The catch, of course, is that the audience-of-one that most urgently needs to see the film and take it to heart—namely, the man who beat Gore in the courts six years ago—does not much believe in science or, for that matter, in any information that disturbs his prejudices, his fantasies, or his sleep. Inconvenient truths are precisely what this White House is structured to avoid and deny.
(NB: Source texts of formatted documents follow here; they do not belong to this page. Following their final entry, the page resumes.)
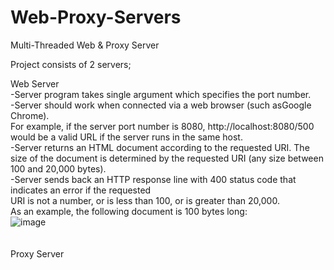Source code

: # Web-Proxy-Servers
 Multi-Threaded Web &amp; Proxy Server

Project consists of 2 servers;

Web Server<br/>
  -Server program takes single argument which specifies the port number.<br/>
  -Server should work when connected via a web browser (such asGoogle Chrome).<br/>
    For example, if the server port number is 8080, http://localhost:8080/500
    would be a valid URL if the server runs in the same host.<br/>
  -Server returns an HTML document according to the requested URI. The size of
    the document is determined by the requested URI (any size between 100 and 20,000 bytes).<br/>
  -Server sends back an HTTP response line with 400 status code that indicates an error if the requested<br/>
    URI is not a number, or is less than 100, or is greater than 20,000.<br/>
    As an example, the following document is 100 bytes long:<br/>
![image](https://user-images.githubusercontent.com/37842979/109806359-aba8a800-7c35-11eb-8649-889755fcbcf8.png)<br/><br/><br/>
Proxy Server<br/>


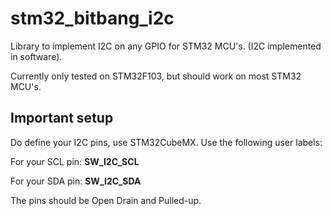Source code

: # stm32_bitbang_i2c
Library to implement I2C on any GPIO for STM32 MCU's. (I2C implemented in software).

Currently only tested on STM32F103, but should work on most STM32 MCU's.

## Important setup
Do define your I2C pins, use STM32CubeMX.
Use the following user labels:

For your SCL pin: **SW_I2C_SCL**

For your SDA pin: **SW_I2C_SDA**

The pins should be Open Drain and Pulled-up.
In the 1992 campaign against Bill Clinton, George H. W. Bush mocked Gore as “ozone man” and claimed, “This guy is so far out in the environmental extreme we’ll be up to our necks in owls and outta work for every American.” In the 2000 campaign, George W. Bush cracked that Gore “likes electric cars. He just doesn’t like making electricity.” The younger Bush, a classic schoolyard bully with a contempt for intellect, demanded that Gore “explain what he meant by some of the things” in his 1992 book, “Earth in the Balance”—and then unashamedly admitted that he had never read it....If you are inclined to think that the unjustly awarded election of 2000 led to one of the worst Presidencies of this or any other era, it is not easy to look at Al Gore. He is the living reminder of all that might not have happened in the past six years....It is past time to recognize that, over a long career, his policy judgment and his moral judgment alike have been admirable and acute. Gore has been right about global warming since holding the first congressional hearing on the topic, twenty-six years ago. He was right about the role of the Internet, right about the need to reform welfare and cut the federal deficit, right about confronting Slobodan Milosevic in Bosnia and Kosovo. Since September 11th, he has been right about constitutional abuse, right about warrantless domestic spying, and right about the calamity of sanctioned torture. And in the case of Iraq, both before the invasion and after, he was right—courageously right—to distrust as fatally flawed the political and moral good faith, operational competence, and strategic wisdom of the Bush Administration.... There is no substitute for Presidential power, but Gore is now playing a unique role in public life. He is a symbol of what might have been, who insists that we focus on what likely will be an uninhabitable planet if we fail to pay attention to the folly we are committing, and take the steps necessary to end it.